11.01.2006 Wirtschaftsrecht

OGH: Eine bloße Rückstellung der Garantieurkunde reicht für sich allein noch nicht aus, um die Verpflichtung des Garanten zum Erlöschen zu bringen


Schlagworte: Vertragsrecht, Bankgarantie, Begünstigter, Auftraggeber, Garant, Rückstellung
Gesetze:

§§ 914, 915 ABGB, § 863 ABGB

In seinem Erkenntnis vom 18.10.2005 zur GZ 1 Ob 206/05h hatte sich der OGH mit der Frage auseinanderzusetzen, ob die Retournierung einer Garantieurkunde bereits ausreicht, um die Garantieverpflichtung zum Erlöschen zu bringen:

Dem Begehren des Klägers auf Zahlung der Garantiesumme wurde von der Beklagten entgegengehalten, dass die Zahlungsverpflichtung durch die Retournierung der Garantieurkunde entsprechend der im Garantieschreiben enthaltenen diesbezüglichen Klausel erloschen sei. Der Kläger hatte die Urkunde tatsächlich verloren, jedoch die beklagte Bank vom Verlust nicht in Kenntnis gesetzt. Durch wen die Rückstellung erfolgt ist, konnte nicht festgestellt werden.

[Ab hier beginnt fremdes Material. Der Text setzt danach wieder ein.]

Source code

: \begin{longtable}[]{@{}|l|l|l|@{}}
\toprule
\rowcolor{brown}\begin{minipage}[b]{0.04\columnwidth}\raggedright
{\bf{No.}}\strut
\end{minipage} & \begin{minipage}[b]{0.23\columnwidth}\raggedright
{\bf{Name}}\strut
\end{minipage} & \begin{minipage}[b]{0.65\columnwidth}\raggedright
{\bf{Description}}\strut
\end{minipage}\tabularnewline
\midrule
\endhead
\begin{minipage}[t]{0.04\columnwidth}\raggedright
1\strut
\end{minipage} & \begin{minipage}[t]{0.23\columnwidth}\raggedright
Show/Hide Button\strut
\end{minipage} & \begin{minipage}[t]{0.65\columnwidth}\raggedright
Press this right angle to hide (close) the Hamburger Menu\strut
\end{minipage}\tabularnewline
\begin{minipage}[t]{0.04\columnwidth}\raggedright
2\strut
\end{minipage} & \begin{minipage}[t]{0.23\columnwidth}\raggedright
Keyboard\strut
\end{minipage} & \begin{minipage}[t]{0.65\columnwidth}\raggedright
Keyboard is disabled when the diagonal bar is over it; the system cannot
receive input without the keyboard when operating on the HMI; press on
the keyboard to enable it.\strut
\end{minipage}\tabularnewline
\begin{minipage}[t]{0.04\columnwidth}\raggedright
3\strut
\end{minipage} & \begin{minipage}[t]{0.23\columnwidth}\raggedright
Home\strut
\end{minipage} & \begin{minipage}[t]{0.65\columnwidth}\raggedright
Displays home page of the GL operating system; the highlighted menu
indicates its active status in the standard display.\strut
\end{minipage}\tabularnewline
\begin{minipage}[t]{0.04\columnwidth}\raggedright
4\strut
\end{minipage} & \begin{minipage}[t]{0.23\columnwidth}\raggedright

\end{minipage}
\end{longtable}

Der OGH führte dazu aus: Für die Auslegung der Erklärung des Garanten sind die §§ 914, 915 ABGB anzuwenden. Sinn und Zweck einer Klausel, die im Falle einer Retournierung der Garantieurkunde ein Erlöschen der Garantie vorsieht, ist auch die Wahrung des Interesses des Auftraggebers und des Garanten, dass im Falle des Erlöschens der besicherten Verpflichtung auch die Garantieverpflichtung erlischt. Eine Rückstellung der Urkunde für sich allein bewirkt aber noch kein Erlöschen der Garantie, sofern nicht ein Verzichtswille des Begünstigten erkennbar ist. Bei der Beurteilung eines Verhaltens, ob dieses als Verzicht auf die Geltendmachung eines Rechts anzusehen ist, muss ein besonders strenger Maßstab angewandt werden. Es darf kein vernünftiger Grund vorliegen, der Bedenken auslösen könnte, der Berechtigte wolle sein Recht nicht mehr in Anspruch nehmen.